Hacker News new | ask | show | jobs
by darawk 2793 days ago
> More data is necessary with current technoloogy, in the sense that modern statistical machine learning algorithms are very bad at generalising to unseen data, and the only way to overcome this is to give them more examples.

Precisely.

> There are machine learning techniques that generalise well from few data, but they are not very well known in the industry.

Sure, and we'd all love to be using those. But even if you generalize well from small datasets, you still generalize better from larger ones.

> Also, though more speculatively, I think the idea of "lots of data" is attractive to marketing departments. There's something about algorithms that need huge amounts of data and compute, that only a select few companies can use. I guess it gives bragging rights, of a sort: "we got the biggest data around. Buy our stuff!".

It may be attractive to marketing departments, but it is also essential to data science projects like this.

1 comments

>> Sure, and we'd all love to be using those.

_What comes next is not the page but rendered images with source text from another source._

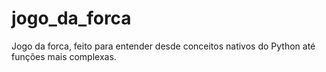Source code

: # jogo_da_forca
Jogo da forca, feito para entender desde conceitos nativos do Python até funções mais complexas.
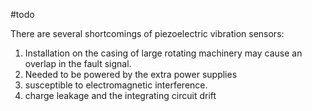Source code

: #todo 

There are several shortcomings of piezoelectric vibration sensors:

1. Installation on the casing of large rotating machinery may cause an overlap in the fault signal.
2. Needed to be powered by the extra power supplies
3. susceptible to electromagnetic interference.
4. charge leakage and the integrating circuit drift
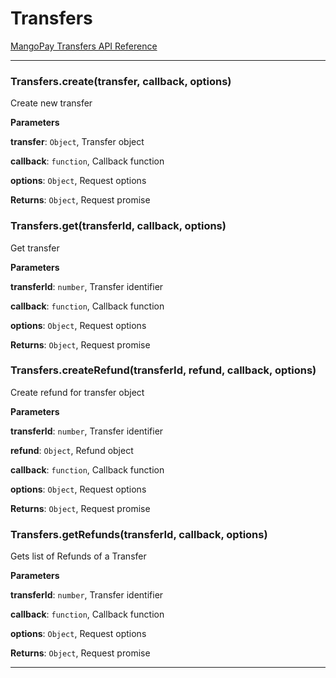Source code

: # Transfers

[MangoPay Transfers API Reference](https://docs.mangopay.com/api-references/transfers/)



* * *

### Transfers.create(transfer, callback, options) 

Create new transfer

**Parameters**

**transfer**: `Object`, Transfer object

**callback**: `function`, Callback function

**options**: `Object`, Request options

**Returns**: `Object`, Request promise


### Transfers.get(transferId, callback, options) 

Get transfer

**Parameters**

**transferId**: `number`, Transfer identifier

**callback**: `function`, Callback function

**options**: `Object`, Request options

**Returns**: `Object`, Request promise


### Transfers.createRefund(transferId, refund, callback, options) 

Create refund for transfer object

**Parameters**

**transferId**: `number`, Transfer identifier

**refund**: `Object`, Refund object

**callback**: `function`, Callback function

**options**: `Object`, Request options

**Returns**: `Object`, Request promise


### Transfers.getRefunds(transferId, callback, options) 

Gets list of Refunds of a Transfer

**Parameters**

**transferId**: `number`, Transfer identifier

**callback**: `function`, Callback function

**options**: `Object`, Request options

**Returns**: `Object`, Request promise



* * *










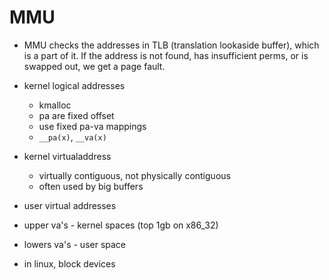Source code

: # MMU

* MMU checks the addresses in TLB (translation lookaside buffer), which is a
  part of it. If the address is not found, has insufficient perms, or is swapped
  out, we get a page fault.

* kernel logical addresses
	* kmalloc
	* pa are fixed offset
	* use fixed pa-va mappings
	* `__pa(x)`, `__va(x)`
* kernel virtualaddress
	* virtually contiguous, not physically contiguous
	* often used by big buffers
* user virtual addresses

* upper va's - kernel spaces (top 1gb on x86_32)
* lowers va's - user space
* in linux, block devices
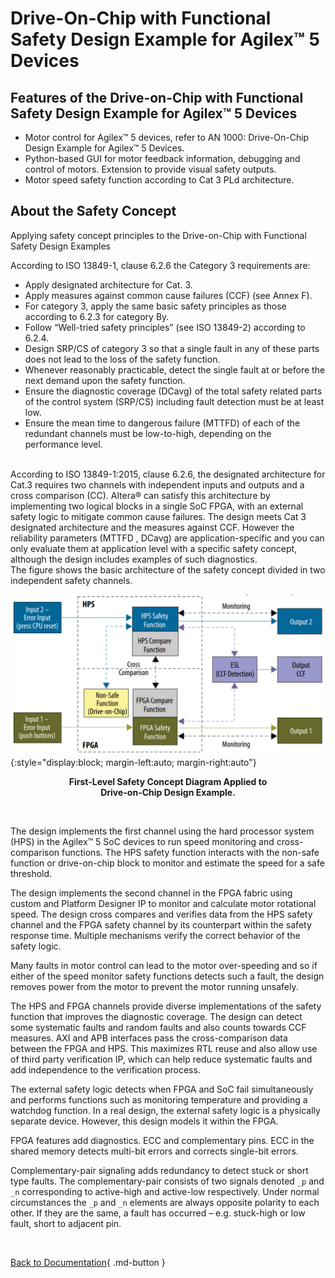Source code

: # Drive-On-Chip with Functional Safety Design Example for Agilex™ 5 Devices

## Features of the Drive-on-Chip with Functional Safety Design Example for Agilex™ 5 Devices

* Motor control for Agilex™ 5 devices, refer to AN 1000: Drive-On-Chip Design
  Example for Agilex™ 5 Devices.
* Python-based GUI for motor feedback information, debugging and control of
motors. Extension to provide visual safety outputs.
* Motor speed safety function according to Cat 3 PLd architecture.

## About the Safety Concept

Applying safety concept principles to the Drive-on-Chip with Functional Safety
Design Examples

According to ISO 13849-1, clause 6.2.6 the Category 3 requirements are:

* Apply designated architecture for Cat. 3.
* Apply measures against common cause failures (CCF) (see Annex F).
* For category 3, apply the same basic safety principles as those according to
  6.2.3 for category By.
* Follow “Well-tried safety principles” (see ISO 13849-2) according to 6.2.4.
* Design SRP/CS of category 3 so that a single fault in any of these parts does
  not lead to the loss of the safety function.
* Whenever reasonably practicable, detect the single fault at or before the next
  demand upon the safety function.
* Ensure the diagnostic coverage (DCavg) of the total safety related parts of
  the control system (SRP/CS) including fault detection must be at least low.
* Ensure the mean time to dangerous failure (MTTFD) of each of the redundant
  channels must be low-to-high, depending on the performance level.

<br>
According to ISO 13849-1:2015, clause 6.2.6, the designated architecture for
Cat.3 requires two channels with independent inputs and outputs and a cross
comparison (CC). Altera® can satisfy this architecture by implementing
two logical blocks in a single SoC FPGA, with an external safety logic to
mitigate common cause failures. The design meets Cat 3 designated architecture
and the measures against CCF. However the reliability parameters (MTTFD , DCavg)
are application-specific and you can only evaluate them at application level with
a specific safety concept, although the design includes examples of such diagnostics.

<br>
The figure shows the basic architecture of the safety concept divided in two
independent safety channels.

<br>

![safety-concept](./images/safety-concept.png){:style="display:block; margin-left:auto; margin-right:auto"}
<center>

**First-Level Safety Concept Diagram Applied to<br>
Drive-on-Chip Design Example.**
</center>
<br>

The design implements the first channel using the hard processor system (HPS)
in the Agilex™ 5 SoC devices to run speed monitoring and cross-comparison
functions. The HPS safety function interacts with the non-safe function or
drive-on-chip block to monitor and estimate the speed for a safe threshold.

The design implements the second channel in the FPGA fabric using custom and
Platform Designer IP to monitor and calculate motor rotational speed. The
design cross compares and verifies data from the HPS safety channel and the
FPGA safety channel by its counterpart within the safety response time. Multiple
mechanisms verify the correct behavior of the safety logic.

Many faults in motor control can lead to the motor over-speeding and so if
either of the speed monitor safety functions detects such a fault, the design
removes power from the motor to prevent the motor running unsafely.

The HPS and FPGA channels provide diverse implementations of the safety function
that improves the diagnostic coverage. The design can detect some systematic
faults and random faults and also counts towards CCF measures. AXI and APB
interfaces pass the cross-comparison data between the FPGA and HPS. This
maximizes RTL reuse and also allow use of third party verification IP, which
can help reduce systematic faults and add independence to the verification process.

The external safety logic detects when FPGA and SoC fail simultaneously and
performs functions such as monitoring temperature and providing a watchdog
function. In a real design, the external safety logic is a physically separate
device. However, this design models it within the FPGA.

FPGA features add diagnostics. ECC and complementary pins. ECC in the shared
memory detects multi-bit errors and corrects single-bit errors.

Complementary-pair signaling adds redundancy to detect stuck or short type
faults. The complementary-pair consists of two signals denoted `_p` and `_n`
corresponding to active-high and active-low respectively. Under normal
circumstances the `_p` and `_n` elements are always opposite polarity to each other.
If they are the same, a fault has occurred – e.g. stuck-high or low fault, short
to adjacent pin.

<br>

[Back to Documentation](../doc-funct-safety.md#example-design-documentation){ .md-button }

But even if you generalize well from small datasets, you still generalize better from larger ones.

Not to my knowledge. What techniques did you have in mind that work like that?

Literally all of them? Linear regression, neural networks, KNN, I could just enumerate all ML methods here, but I think the foregoing is sufficient.
I'm sorry, I don't understand. Which of the above generalises well from small datasets?
Who said they do? I said they generalize better from larger datasets. The entire point of this discussion is that more data is better.
I was referring to this part of our exchange:

ME: There are machine learning techniques that generalise well from few data, but they are not very well known in the industry.

YOU: Sure, and we'd all love to be using those. But even if you generalize well from small datasets, you still generalize better from larger ones.

That is not how those techniques work to my knowledge, so I was asking which ones you had in mind.

My point is that they all generalize better from larger datasets. Size is relative and some techniques work better with more or less data. Linear regression, for instance, can work quite well with much less data than a neural net. It just depends on the complexity of the problem.